* DATA EXCERPTS *
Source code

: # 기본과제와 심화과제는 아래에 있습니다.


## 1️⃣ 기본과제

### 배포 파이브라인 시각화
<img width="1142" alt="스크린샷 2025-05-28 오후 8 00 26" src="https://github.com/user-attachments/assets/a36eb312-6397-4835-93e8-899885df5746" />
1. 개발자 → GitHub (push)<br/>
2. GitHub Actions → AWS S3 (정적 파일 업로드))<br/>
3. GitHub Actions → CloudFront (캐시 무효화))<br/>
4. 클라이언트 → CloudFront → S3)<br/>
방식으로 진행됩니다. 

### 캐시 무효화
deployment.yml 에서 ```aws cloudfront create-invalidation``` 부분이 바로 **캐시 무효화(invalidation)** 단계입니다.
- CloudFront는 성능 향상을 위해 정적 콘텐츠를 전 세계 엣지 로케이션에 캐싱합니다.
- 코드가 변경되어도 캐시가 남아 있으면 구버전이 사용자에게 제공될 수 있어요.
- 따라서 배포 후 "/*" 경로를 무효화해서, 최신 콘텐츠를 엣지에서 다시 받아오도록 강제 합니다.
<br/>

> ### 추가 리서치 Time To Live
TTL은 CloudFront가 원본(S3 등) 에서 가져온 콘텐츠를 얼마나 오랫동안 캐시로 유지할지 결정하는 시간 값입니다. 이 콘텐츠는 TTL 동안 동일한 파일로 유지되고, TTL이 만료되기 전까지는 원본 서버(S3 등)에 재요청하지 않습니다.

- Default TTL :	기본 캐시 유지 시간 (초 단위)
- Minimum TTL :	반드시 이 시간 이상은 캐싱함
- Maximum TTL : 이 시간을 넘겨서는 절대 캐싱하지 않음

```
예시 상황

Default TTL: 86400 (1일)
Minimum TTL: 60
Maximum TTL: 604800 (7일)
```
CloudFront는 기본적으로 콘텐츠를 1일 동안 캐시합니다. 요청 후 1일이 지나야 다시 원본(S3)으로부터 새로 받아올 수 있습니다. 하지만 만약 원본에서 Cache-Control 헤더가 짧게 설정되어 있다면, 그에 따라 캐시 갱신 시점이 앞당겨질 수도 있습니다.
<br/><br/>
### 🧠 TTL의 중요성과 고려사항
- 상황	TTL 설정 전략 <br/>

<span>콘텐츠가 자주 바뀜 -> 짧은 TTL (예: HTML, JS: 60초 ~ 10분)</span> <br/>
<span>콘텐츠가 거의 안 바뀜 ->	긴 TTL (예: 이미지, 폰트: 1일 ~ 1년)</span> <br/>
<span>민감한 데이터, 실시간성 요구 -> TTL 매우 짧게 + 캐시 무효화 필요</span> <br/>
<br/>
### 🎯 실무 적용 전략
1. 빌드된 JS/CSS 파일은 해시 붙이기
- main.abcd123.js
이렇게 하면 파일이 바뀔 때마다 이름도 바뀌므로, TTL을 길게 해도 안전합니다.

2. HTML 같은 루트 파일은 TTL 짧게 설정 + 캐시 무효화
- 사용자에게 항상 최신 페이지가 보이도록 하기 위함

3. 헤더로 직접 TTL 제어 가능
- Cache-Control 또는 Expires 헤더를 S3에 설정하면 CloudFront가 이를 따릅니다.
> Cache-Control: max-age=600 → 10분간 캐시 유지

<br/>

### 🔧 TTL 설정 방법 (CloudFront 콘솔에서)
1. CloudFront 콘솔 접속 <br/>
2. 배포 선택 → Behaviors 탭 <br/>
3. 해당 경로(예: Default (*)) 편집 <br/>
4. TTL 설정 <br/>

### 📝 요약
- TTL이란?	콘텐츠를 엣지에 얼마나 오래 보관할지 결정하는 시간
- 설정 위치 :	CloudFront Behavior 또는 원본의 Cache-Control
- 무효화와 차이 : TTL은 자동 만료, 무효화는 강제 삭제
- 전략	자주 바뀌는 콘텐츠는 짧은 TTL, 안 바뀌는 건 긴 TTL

* TASK DIRECTIONS *
Reproduce the records above in their entirety, unchanged.

* SOLUTION TO THIS EXERCISE *
Source code

: # 기본과제와 심화과제는 아래에 있습니다.


## 1️⃣ 기본과제

### 배포 파이브라인 시각화
<img width="1142" alt="스크린샷 2025-05-28 오후 8 00 26" src="https://github.com/user-attachments/assets/a36eb312-6397-4835-93e8-899885df5746" />
1. 개발자 → GitHub (push)<br/>
2. GitHub Actions → AWS S3 (정적 파일 업로드))<br/>
3. GitHub Actions → CloudFront (캐시 무효화))<br/>
4. 클라이언트 → CloudFront → S3)<br/>
방식으로 진행됩니다. 

### 캐시 무효화
deployment.yml 에서 ```aws cloudfront create-invalidation``` 부분이 바로 **캐시 무효화(invalidation)** 단계입니다.
- CloudFront는 성능 향상을 위해 정적 콘텐츠를 전 세계 엣지 로케이션에 캐싱합니다.
- 코드가 변경되어도 캐시가 남아 있으면 구버전이 사용자에게 제공될 수 있어요.
- 따라서 배포 후 "/*" 경로를 무효화해서, 최신 콘텐츠를 엣지에서 다시 받아오도록 강제 합니다.
<br/>

> ### 추가 리서치 Time To Live
TTL은 CloudFront가 원본(S3 등) 에서 가져온 콘텐츠를 얼마나 오랫동안 캐시로 유지할지 결정하는 시간 값입니다. 이 콘텐츠는 TTL 동안 동일한 파일로 유지되고, TTL이 만료되기 전까지는 원본 서버(S3 등)에 재요청하지 않습니다.

- Default TTL :	기본 캐시 유지 시간 (초 단위)
- Minimum TTL :	반드시 이 시간 이상은 캐싱함
- Maximum TTL : 이 시간을 넘겨서는 절대 캐싱하지 않음

```
예시 상황

Default TTL: 86400 (1일)
Minimum TTL: 60
Maximum TTL: 604800 (7일)
```
CloudFront는 기본적으로 콘텐츠를 1일 동안 캐시합니다. 요청 후 1일이 지나야 다시 원본(S3)으로부터 새로 받아올 수 있습니다. 하지만 만약 원본에서 Cache-Control 헤더가 짧게 설정되어 있다면, 그에 따라 캐시 갱신 시점이 앞당겨질 수도 있습니다.
<br/><br/>
### 🧠 TTL의 중요성과 고려사항
- 상황	TTL 설정 전략 <br/>

<span>콘텐츠가 자주 바뀜 -> 짧은 TTL (예: HTML, JS: 60초 ~ 10분)</span> <br/>
<span>콘텐츠가 거의 안 바뀜 ->	긴 TTL (예: 이미지, 폰트: 1일 ~ 1년)</span> <br/>
<span>민감한 데이터, 실시간성 요구 -> TTL 매우 짧게 + 캐시 무효화 필요</span> <br/>
<br/>
### 🎯 실무 적용 전략
1. 빌드된 JS/CSS 파일은 해시 붙이기
- main.abcd123.js
이렇게 하면 파일이 바뀔 때마다 이름도 바뀌므로, TTL을 길게 해도 안전합니다.

2. HTML 같은 루트 파일은 TTL 짧게 설정 + 캐시 무효화
- 사용자에게 항상 최신 페이지가 보이도록 하기 위함

3. 헤더로 직접 TTL 제어 가능
- Cache-Control 또는 Expires 헤더를 S3에 설정하면 CloudFront가 이를 따릅니다.
> Cache-Control: max-age=600 → 10분간 캐시 유지

<br/>

### 🔧 TTL 설정 방법 (CloudFront 콘솔에서)
1. CloudFront 콘솔 접속 <br/>
2. 배포 선택 → Behaviors 탭 <br/>
3. 해당 경로(예: Default (*)) 편집 <br/>
4. TTL 설정 <br/>

### 📝 요약
- TTL이란?	콘텐츠를 엣지에 얼마나 오래 보관할지 결정하는 시간
- 설정 위치 :	CloudFront Behavior 또는 원본의 Cache-Control
- 무효화와 차이 : TTL은 자동 만료, 무효화는 강제 삭제
- 전략	자주 바뀌는 콘텐츠는 짧은 TTL, 안 바뀌는 건 긴 TTL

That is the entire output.